SAN MATEO, Calif. -- Oracle Corp. chief executive Larry Ellison knows all about battles with old friends.
Now, Ellison is straddling another set of fractured friendships in a drama unfolding around Salesforce.com Inc. and NetSuite Inc.
The pioneering upstarts -- conceived by a younger generation of Ellison's corporate progeny -- have been helping steer the business software industry in a new direction with applications that are accessed directly over the Internet.
Once considered a crazy idea, the concept of online, or ''on-demand," software has turned into a hot market as thousands of companies decide they would rather lease applications monthly than pay an upfront licensing fee and then deal with the costs -- and headaches -- of installation, maintenance, and the inevitable software upgrades.
Earlier this year, the research firm IDC estimated spending on ''software as a service" -- another euphemism for over-the-Internet corporate computing -- will double during the next five years, totaling $10.7 billion in 2009.
The rise of on-demand software already contributed to Siebel's downfall, driving the distressed company into Oracle's arms in a $5.85 billion sale expected to be completed early next year. Siebel boasted a $50 billion market value in early 2001 before its deep sales slide.
Ellison knows the on-demand market well. He invested early in Salesforce.com and NetSuite in a show of faith in Marc Benioff and Evan Goldberg, former proteges who started their own companies during the dot-com boom of the late 1990s.
Benioff, 41, is the extroverted chairman and chief executive of San Francisco-based Salesforce. The more-reserved Goldberg, 39, is the chairman of San Mateo, Calif.-based NetSuite, leaving the CEO duties to Zach Nelson, yet another Oracle alumnus.

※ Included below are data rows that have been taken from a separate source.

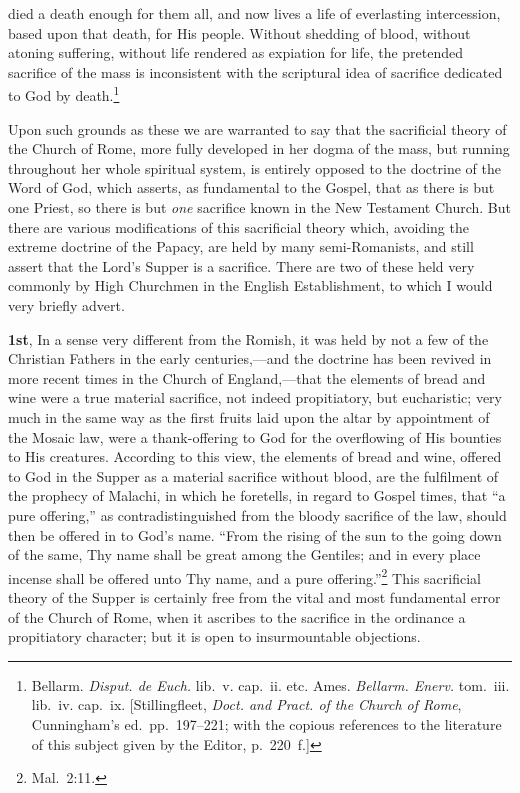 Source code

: \documentclass[
]{book}
\begin{document}
died a death enough for them all, and now lives a life of everlasting intercession, based upon that death, for His people. Without shedding of blood, without atoning suffering, without life rendered as expiation for life, the pretended sacrifice of the mass is inconsistent with the scriptural idea of sacrifice dedicated to God by death.\footnote{Bellarm. \emph{Disput. de Euch.} lib.~v. cap.~ii. etc. Ames. \emph{Bellarm. Enerv.} tom.~iii. lib.~iv. cap.~ix. {[}Stillingfleet, \emph{Doct. and Pract. of the Church of Rome}, Cunningham's ed.~pp.~197--221; with the copious references to the literature of this subject given by the Editor, p.~220~f.{]}}

Upon such grounds as these we are warranted to say that the sacrificial theory of the Church of Rome, more fully developed in her dogma of the mass, but running throughout her whole spiritual system, is entirely opposed to the doctrine of the Word of God, which asserts, as fundamental to the Gospel, that as there is but one Priest, so there is but \emph{one} sacrifice known in the New Testament Church. But there are various modifications of this sacrificial theory which, avoiding the extreme doctrine of the Papacy, are held by many semi-Romanists, and still assert that the Lord's Supper is a sacrifice. There are two of these held very commonly by High Churchmen in the English Establishment, to which I would very briefly advert.

\textbf{1st}, In a sense very different from the Romish, it was held by not a few of the Christian Fathers in the early centuries,---and the doctrine has been revived in more recent times in the Church of England,---that the elements of bread and wine were a true material sacrifice, not indeed propitiatory, but eucharistic; very much in the same way as the first fruits laid upon the altar by appointment of the Mosaic law, were a thank-offering to God for the overflowing of His bounties to His creatures. According to this view, the elements of bread and wine, offered to God in the Supper as a material sacrifice without blood, are the fulfilment of the prophecy of Malachi, in which he foretells, in regard to Gospel times, that ``a pure offering,'' as contradistinguished from the bloody sacrifice of the law, should then be offered in to God's name. ``From the rising of the sun to the going down of the same, Thy name shall be great among the Gentiles; and in every place incense shall be offered unto Thy name, and a pure offering.''\footnote{Mal.~2:11.} This sacrificial theory of the Supper is certainly free from the vital and most fundamental error of the Church of Rome, when it ascribes to the sacrifice in the ordinance a propitiatory character; but it is open to insurmountable objections.
\end{document}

The corporate competition already has strained relations between Benioff and Goldberg, who first hit it off working together at Oracle 17 years ago. They eventually became so close that Benioff ministered Goldberg's 1998 wedding.
Benioff and Goldberg remain cordial enough to swap e-mails about a favorite television comedy (HBO's ''Curb Your Enthusiasm") but they have spent more time recently feuding over customers and bickering about whose company has carved the best market position.
Worried that on-demand software could threaten its dominant Office software and Windows operating system, Redmond, Wash.-based Microsoft recently reshuffled its management to delve deeper in Net-based applications.
Microsoft chairman Bill Gates and Ray Ozzie, the executive charged with leading online efforts, are expected to give more details about the company's strategy in San Francisco tomorrow.
Several lesser known on-demand vendors also figure to enter the fray. The most notable is RightNow Technologies Inc. -- a Bozeman, Mont., company that has enjoyed 31 consecutive quarters of revenue growth.
''I'm the only guy in this [on-demand] space that's not part of this dysfunctional family from Oracle," said RightNow CEO Greg Gianforte.
Benioff has been on-demand's chief evangelist, demonstrating a flair for showmanship that he picked up from the colorful Ellison. Although Benioff's flamboyance irritates many people, it's helped build Saleforce.com into the largest and best-known of the on-demand vendors.
With 308,000 subscribers and counting, Salesforce.com is expected to generate more than $300 million in revenue in its fiscal year ending in January 2006. The company's stock more than doubled from its June 2004 initial public offering price of $11, leaving it with a market value of about $2.6 billion.
That's just one reason Benioff seems unfazed by the backlash aimed at him and his company.
''We believe in the art of war," said Benioff. ''We are trying to get our competition to attack us with angry, virulent energy, so we can transform that into larger market share."